Autre fait particulièrement notable, le Bhoutan est un pays devenu démocratique par la royauté : en 2005, le 4ème roi de la dynastie Wangchuk en personne annonce que la monarchie absolue a fait son temps. Il abdiquera en faveur de son fils et annoncera des élections à venir en 2008. Chose qui parait plus qu’étrange voire inconcevable avec nos yeux d’occidentaux, la démocratie n’a pas été bien accueillie par le peuple qui craignait ce changement, voyant en lui un risque de perdre leurs acquis.

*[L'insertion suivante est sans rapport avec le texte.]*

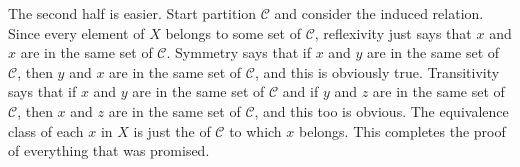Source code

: The second half is easier. Start partition $\mathcal{C}$ and consider the induced relation. Since every element of $X$ belongs to some set of $\mathcal{C}$, reflexivity just says that $x$ and $x$ are in the same set of $\mathcal{C}$. Symmetry says that if $x$ and $y$ are in the same set of $\mathcal{C}$, then $y$ and $x$ are in the same set of $\mathcal{C}$, and this is obviously true.  Transitivity says that if $x$ and $y$ are in the same set of $\mathcal{C}$ and if $y$ and $z$ are in the same set of $\mathcal{C}$, then $x$ and $z$ are in the same set of $\mathcal{C}$, and this too is obvious. The equivalence class of each $x$ in $X$ is just the of $\mathcal{C}$ to which $x$ belongs. This completes the proof of everything that was promised.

Encore aujourd’hui, la capitale Timphou ne ressemble en rien aux autres capitales du monde : pas de buildings, pas de panneaux publicitaires, pas de Mac Do, pas de stade accueillant des milliers de supporters en furie et pas un seul feu rouge. Dans les entreprises, on ne prône pas le Friday wear mais c’est le vêtement traditionnel qui est de rigueur !
P
Le Bhoutan a ouvert ses portes aux premiers touristes il y a à peine 40 ans, en 1974. D’ailleurs, la politique touristique est encore un trait qui distingue particulièrement le pays. Là-bas en effet, on se protège du tourisme de masse. Pour ce faire, les autorités ont instauré un quota de touristes : seuls 100 000 touristes par an ont droit à leur part de bonheur ! Un bonheur qui n’est d’ailleurs pas donné puisque chaque touriste doit obligatoirement dépenser en moyenne 250 dollars par jour. Il s’y engage et doit même régler cette somme d’avance. C’est le Gouvernement Royal qui fixe les tarifs concernant l’hébergement, le transport, le guide et les repas. Tous les étrangers voyageant au Bhoutan doivent passer par une agence proposant des circuits organisés.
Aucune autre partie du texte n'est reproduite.